Question: In the relation \(\Delta l = \alpha {l_{\rm{o}}}\Delta T\), should \({l_{\rm{o}}}\) be the initial length, the final length, or does it matter?

Short Answer

Expert verified

\({l_{\rm{o}}}\) should be the initial length of the object.

Step by step solution

01

Meaning of thermal expansion

Thermal expansion may be defined as the change in the shape and size of an object accompanying a temperature change.

In the case of the solid object, all types of thermal expansion (linear, volume, and area) happen.

02

Formula for the final length of the object for linear expansion

The expression for the linear expansion of an object is as follows:

\(\Delta l = \alpha {l_{\rm{o}}}\Delta T\)

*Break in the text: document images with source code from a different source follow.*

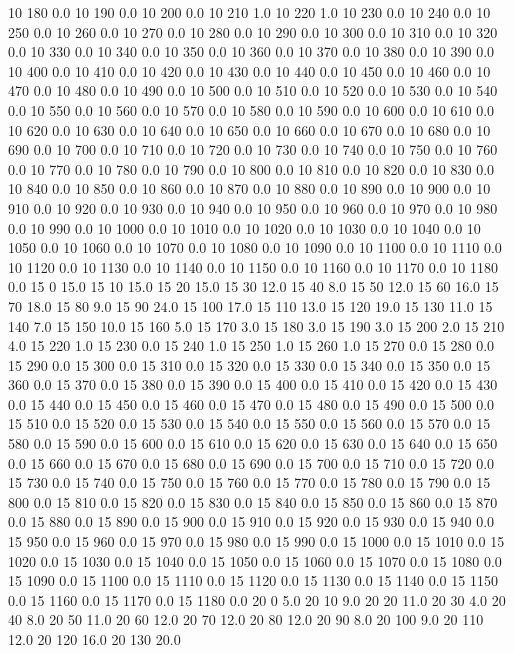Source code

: 10	180	0.0
10	190	0.0
10	200	0.0
10	210	1.0
10	220	1.0
10	230	0.0
10	240	0.0
10	250	0.0
10	260	0.0
10	270	0.0
10	280	0.0
10	290	0.0
10	300	0.0
10	310	0.0
10	320	0.0
10	330	0.0
10	340	0.0
10	350	0.0
10	360	0.0
10	370	0.0
10	380	0.0
10	390	0.0
10	400	0.0
10	410	0.0
10	420	0.0
10	430	0.0
10	440	0.0
10	450	0.0
10	460	0.0
10	470	0.0
10	480	0.0
10	490	0.0
10	500	0.0
10	510	0.0
10	520	0.0
10	530	0.0
10	540	0.0
10	550	0.0
10	560	0.0
10	570	0.0
10	580	0.0
10	590	0.0
10	600	0.0
10	610	0.0
10	620	0.0
10	630	0.0
10	640	0.0
10	650	0.0
10	660	0.0
10	670	0.0
10	680	0.0
10	690	0.0
10	700	0.0
10	710	0.0
10	720	0.0
10	730	0.0
10	740	0.0
10	750	0.0
10	760	0.0
10	770	0.0
10	780	0.0
10	790	0.0
10	800	0.0
10	810	0.0
10	820	0.0
10	830	0.0
10	840	0.0
10	850	0.0
10	860	0.0
10	870	0.0
10	880	0.0
10	890	0.0
10	900	0.0
10	910	0.0
10	920	0.0
10	930	0.0
10	940	0.0
10	950	0.0
10	960	0.0
10	970	0.0
10	980	0.0
10	990	0.0
10	1000	0.0
10	1010	0.0
10	1020	0.0
10	1030	0.0
10	1040	0.0
10	1050	0.0
10	1060	0.0
10	1070	0.0
10	1080	0.0
10	1090	0.0
10	1100	0.0
10	1110	0.0
10	1120	0.0
10	1130	0.0
10	1140	0.0
10	1150	0.0
10	1160	0.0
10	1170	0.0
10	1180	0.0
15	0	15.0
15	10	15.0
15	20	15.0
15	30	12.0
15	40	8.0
15	50	12.0
15	60	16.0
15	70	18.0
15	80	9.0
15	90	24.0
15	100	17.0
15	110	13.0
15	120	19.0
15	130	11.0
15	140	7.0
15	150	10.0
15	160	5.0
15	170	3.0
15	180	3.0
15	190	3.0
15	200	2.0
15	210	4.0
15	220	1.0
15	230	0.0
15	240	1.0
15	250	1.0
15	260	1.0
15	270	0.0
15	280	0.0
15	290	0.0
15	300	0.0
15	310	0.0
15	320	0.0
15	330	0.0
15	340	0.0
15	350	0.0
15	360	0.0
15	370	0.0
15	380	0.0
15	390	0.0
15	400	0.0
15	410	0.0
15	420	0.0
15	430	0.0
15	440	0.0
15	450	0.0
15	460	0.0
15	470	0.0
15	480	0.0
15	490	0.0
15	500	0.0
15	510	0.0
15	520	0.0
15	530	0.0
15	540	0.0
15	550	0.0
15	560	0.0
15	570	0.0
15	580	0.0
15	590	0.0
15	600	0.0
15	610	0.0
15	620	0.0
15	630	0.0
15	640	0.0
15	650	0.0
15	660	0.0
15	670	0.0
15	680	0.0
15	690	0.0
15	700	0.0
15	710	0.0
15	720	0.0
15	730	0.0
15	740	0.0
15	750	0.0
15	760	0.0
15	770	0.0
15	780	0.0
15	790	0.0
15	800	0.0
15	810	0.0
15	820	0.0
15	830	0.0
15	840	0.0
15	850	0.0
15	860	0.0
15	870	0.0
15	880	0.0
15	890	0.0
15	900	0.0
15	910	0.0
15	920	0.0
15	930	0.0
15	940	0.0
15	950	0.0
15	960	0.0
15	970	0.0
15	980	0.0
15	990	0.0
15	1000	0.0
15	1010	0.0
15	1020	0.0
15	1030	0.0
15	1040	0.0
15	1050	0.0
15	1060	0.0
15	1070	0.0
15	1080	0.0
15	1090	0.0
15	1100	0.0
15	1110	0.0
15	1120	0.0
15	1130	0.0
15	1140	0.0
15	1150	0.0
15	1160	0.0
15	1170	0.0
15	1180	0.0
20	0	5.0
20	10	9.0
20	20	11.0
20	30	4.0
20	40	8.0
20	50	11.0
20	60	12.0
20	70	12.0
20	80	12.0
20	90	8.0
20	100	9.0
20	110	12.0
20	120	16.0
20	130	20.0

Here, \(\Delta l\) is the change in length; \(\Delta T\) is the change in the temperature; \(\alpha \) is the coefficient of linear expansion; \({l_{\rm{o}}}\) is the initial length of the object.

The change in length depends upon the initial length of the object. So, the final length of the object is equal to the initial length plus the change in length of the object.

\(l = {l_{\rm{o}}} + \alpha {l_{\rm{o}}}\Delta T\)

Here, \(l\) is the final length of the object.

If the temperature change is negative, the final length of the object decreases, but the initial length of the object will not change.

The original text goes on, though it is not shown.